Seeing Sargent Face to Face
Friday, December 19, 2014
By Jerrod Partridge, Oil Painter and Guest Blogger
As a portrait painter, it is almost a cliché to say that I like John Singer Sargent. He is revered with such popularity that I am tempted to join such critics as John Dewey saying “Sargent is not a great painter.” But I can’t. I love his impeccable drawing abilities, his confidence with the brush, his expressive compositions, and his understanding of the use of color which primarily raises its pretty little head in his remarkable watercolors. His pictures were even appreciated by the famous deaf and blind southerner Helen Keller who wrote in a letter to a friend, “Everyone here is talking about the Sargent pictures. It is a wonderful exhibition of portraits they say. How I wish I had eyes to see them! How I should delight in their beauty and color! However, I am glad that I am not debarred from all pleasure in the pictures. I have at least the satisfaction of seeing them through the eyes of my friends, which is a real pleasure.”

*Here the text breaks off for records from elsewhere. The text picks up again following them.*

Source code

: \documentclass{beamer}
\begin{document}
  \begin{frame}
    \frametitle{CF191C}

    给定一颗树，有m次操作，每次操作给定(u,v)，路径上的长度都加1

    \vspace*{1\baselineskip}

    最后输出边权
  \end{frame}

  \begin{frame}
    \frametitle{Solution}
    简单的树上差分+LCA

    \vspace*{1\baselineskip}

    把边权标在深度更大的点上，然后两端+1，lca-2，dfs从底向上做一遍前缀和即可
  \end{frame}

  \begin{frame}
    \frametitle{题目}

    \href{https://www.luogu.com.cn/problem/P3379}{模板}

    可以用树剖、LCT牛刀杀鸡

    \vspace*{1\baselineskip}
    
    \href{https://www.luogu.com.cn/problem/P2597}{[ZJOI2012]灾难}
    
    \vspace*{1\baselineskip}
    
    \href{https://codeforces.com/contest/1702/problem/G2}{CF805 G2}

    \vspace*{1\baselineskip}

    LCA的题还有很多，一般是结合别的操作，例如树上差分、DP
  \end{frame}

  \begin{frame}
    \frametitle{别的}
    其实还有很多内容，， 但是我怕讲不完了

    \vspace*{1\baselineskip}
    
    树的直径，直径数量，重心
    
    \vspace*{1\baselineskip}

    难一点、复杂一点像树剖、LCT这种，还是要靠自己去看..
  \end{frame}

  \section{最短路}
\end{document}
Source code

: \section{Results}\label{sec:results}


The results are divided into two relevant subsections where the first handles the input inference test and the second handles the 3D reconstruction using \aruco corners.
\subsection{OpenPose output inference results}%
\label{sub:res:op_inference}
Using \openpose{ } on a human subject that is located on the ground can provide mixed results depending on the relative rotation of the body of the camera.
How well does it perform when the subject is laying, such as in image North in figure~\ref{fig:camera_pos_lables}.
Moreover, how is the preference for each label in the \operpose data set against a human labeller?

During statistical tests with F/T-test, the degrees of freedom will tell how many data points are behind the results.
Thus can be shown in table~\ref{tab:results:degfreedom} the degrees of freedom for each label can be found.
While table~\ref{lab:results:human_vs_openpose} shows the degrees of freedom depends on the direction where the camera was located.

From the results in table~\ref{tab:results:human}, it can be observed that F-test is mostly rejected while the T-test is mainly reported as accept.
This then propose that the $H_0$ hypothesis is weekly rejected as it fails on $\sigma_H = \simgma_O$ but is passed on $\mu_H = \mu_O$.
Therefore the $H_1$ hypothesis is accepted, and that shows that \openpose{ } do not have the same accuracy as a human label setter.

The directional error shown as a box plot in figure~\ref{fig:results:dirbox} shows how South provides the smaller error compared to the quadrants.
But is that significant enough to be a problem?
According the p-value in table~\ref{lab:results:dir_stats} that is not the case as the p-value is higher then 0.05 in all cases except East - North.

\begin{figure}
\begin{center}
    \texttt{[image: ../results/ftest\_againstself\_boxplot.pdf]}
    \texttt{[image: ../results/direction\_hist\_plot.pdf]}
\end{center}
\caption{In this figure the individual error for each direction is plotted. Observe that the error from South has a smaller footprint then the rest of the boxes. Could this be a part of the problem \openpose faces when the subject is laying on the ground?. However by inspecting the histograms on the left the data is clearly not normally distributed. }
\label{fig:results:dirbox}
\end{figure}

I have several stories of the impact Sargent paintings have had on me, but none may be as memorable as spending the day at the Mississippi Museum of Art copying Sargent’s portrait of Albert de Belleroche in the exhibition, Robert Henri and Spain, Face to Face. It was an experience that probably raised more questions than it answered. The subtleties of the piece become more apparent when you stare at something for that many hours, and the expected question of “How did he do that?” comes again and again.
John Singer Sargent (American, 1856-1925), Portrait of Albert de Belleroche, c. 1882. oil on canvas. Collection of the Colorado Springs Fine Arts Center, Mrs. A.E. Carlton Memorial Purchase Fund, FA1961.1.
It seems odd that it should take me all day to copy a painting that was probably done in a couple of hours. However, most of my time was spent doing studies for the study. I started with a nice long stare at the painting, allowing it to reveal secrets of the process, and even relating it to the Robert Henri portrait hanging next to it. Next, I did a couple of drawings of the painting to more familiarize myself with the design of the piece, i.e. the use of positive and negative space. When I pulled out my paints I began an almost forensic process of trying to figure out the palette of colors to use. I did a swatch board of similar colors and mixtures. Finally, I attacked the prepared canvas with the confidence of someone who knows they know nothing.
It wasn’t my intention to copy every brush stroke. I spent about two and a half hours on the final painting. My goal was to get a better sense of Sargent’s sensibilities. The way he defines a cheekbone while he refrains from defining an ear. The way a single brush stroke can reveal the roundness of the eye, its moisture, and it directional gaze. The way a simple head tilt, a slight raising of the eye brow, and lips that are just about to part create the feeling of a person about to breathe.
I wish I could say that I was successful in portraying all of this. I wasn’t. But the humility that comes with such a process is part of growth. Perhaps through my observations someone will, as Helen Keller said, see Sargent through my eyes, and bring them real pleasure.